So 5 says post carb up and I'm 11stine 10, 2 pounds up on depleted weigjt so I'm umming and rrrrring whether I shud skip this weekends carb up and hold off till next week, or reduce the time of the carb up from 36 hours to say 24... Either way, this wud be a more controlled carb up rather than a binge...
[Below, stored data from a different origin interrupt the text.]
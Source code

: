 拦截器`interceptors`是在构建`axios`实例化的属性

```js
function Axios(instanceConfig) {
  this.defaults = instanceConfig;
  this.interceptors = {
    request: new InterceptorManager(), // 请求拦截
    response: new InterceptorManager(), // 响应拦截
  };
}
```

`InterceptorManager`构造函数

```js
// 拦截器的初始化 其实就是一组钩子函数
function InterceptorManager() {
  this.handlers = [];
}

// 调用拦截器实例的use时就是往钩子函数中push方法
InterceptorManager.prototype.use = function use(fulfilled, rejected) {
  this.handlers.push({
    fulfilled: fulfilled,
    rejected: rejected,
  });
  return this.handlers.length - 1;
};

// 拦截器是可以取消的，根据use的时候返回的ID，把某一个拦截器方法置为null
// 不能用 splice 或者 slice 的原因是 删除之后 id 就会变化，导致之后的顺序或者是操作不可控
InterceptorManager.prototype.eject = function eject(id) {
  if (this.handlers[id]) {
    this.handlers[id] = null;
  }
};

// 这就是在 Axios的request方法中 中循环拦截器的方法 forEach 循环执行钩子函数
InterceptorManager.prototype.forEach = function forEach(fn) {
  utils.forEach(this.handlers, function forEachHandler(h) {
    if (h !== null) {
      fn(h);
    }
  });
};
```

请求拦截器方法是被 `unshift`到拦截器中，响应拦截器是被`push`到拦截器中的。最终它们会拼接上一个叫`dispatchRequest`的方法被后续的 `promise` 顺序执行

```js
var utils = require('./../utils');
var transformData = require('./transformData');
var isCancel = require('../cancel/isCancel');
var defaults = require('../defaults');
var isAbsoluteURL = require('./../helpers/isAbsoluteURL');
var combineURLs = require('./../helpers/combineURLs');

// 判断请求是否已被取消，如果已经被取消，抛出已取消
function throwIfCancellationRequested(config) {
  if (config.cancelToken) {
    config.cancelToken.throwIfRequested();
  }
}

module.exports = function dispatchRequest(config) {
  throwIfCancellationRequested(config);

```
Next week I'm on a stag weekend where I will be more than likely going over the top so I think it may be best told hold off this weeks carb up


----------



## ezeeno1 (Aug 14, 2011)

sckeane said:


> I was told by people on here I'm 16+ and I'm more ripped than that


Maybe they were wrong... I'm on my phone so can only see a small picture but u dnt look 16% in ur avatar


----------



## ezeeno1 (Aug 14, 2011)

Snorbitz1uk said:


> i am slightly leaner than you are and have the same fat/skin on my belly that doesnt really go, on calipers i am 13 body fat so i would say you were 14-15%


That's where I thought I was


----------



## ezeeno1 (Aug 14, 2011)

Anyways.... Bulk or cut????


----------



## huarache (May 28, 2012)

Eat clean you can aim for lean mass whilst burning fat


----------



## ezeeno1 (Aug 14, 2011)

sckeane said:


> Eat clean you can aim for lean mass whilst burning fat


So drop keto?


----------



## johnnya (Mar 28, 2013)

fill your boots mate and get maaaaaaaaasooove :thumb:


----------



## huarache (May 28, 2012)

ezeeno1 said:


> So drop keto?


Personally I wouldn't do keto unless I was huge and could risk losing muscle, I just eat clean, high pro lower carbs mate


----------



## ezeeno1 (Aug 14, 2011)

sckeane said:


> Personally I wouldn't do keto unless I was huge and could risk losing muscle, I just eat clean, high pro lower carbs mate


Ye, I will probably drop it, but.... For my build and size what would class as low carb? And any specific times to get the carbs in?


----------



## bobbydrake (Nov 19, 2012)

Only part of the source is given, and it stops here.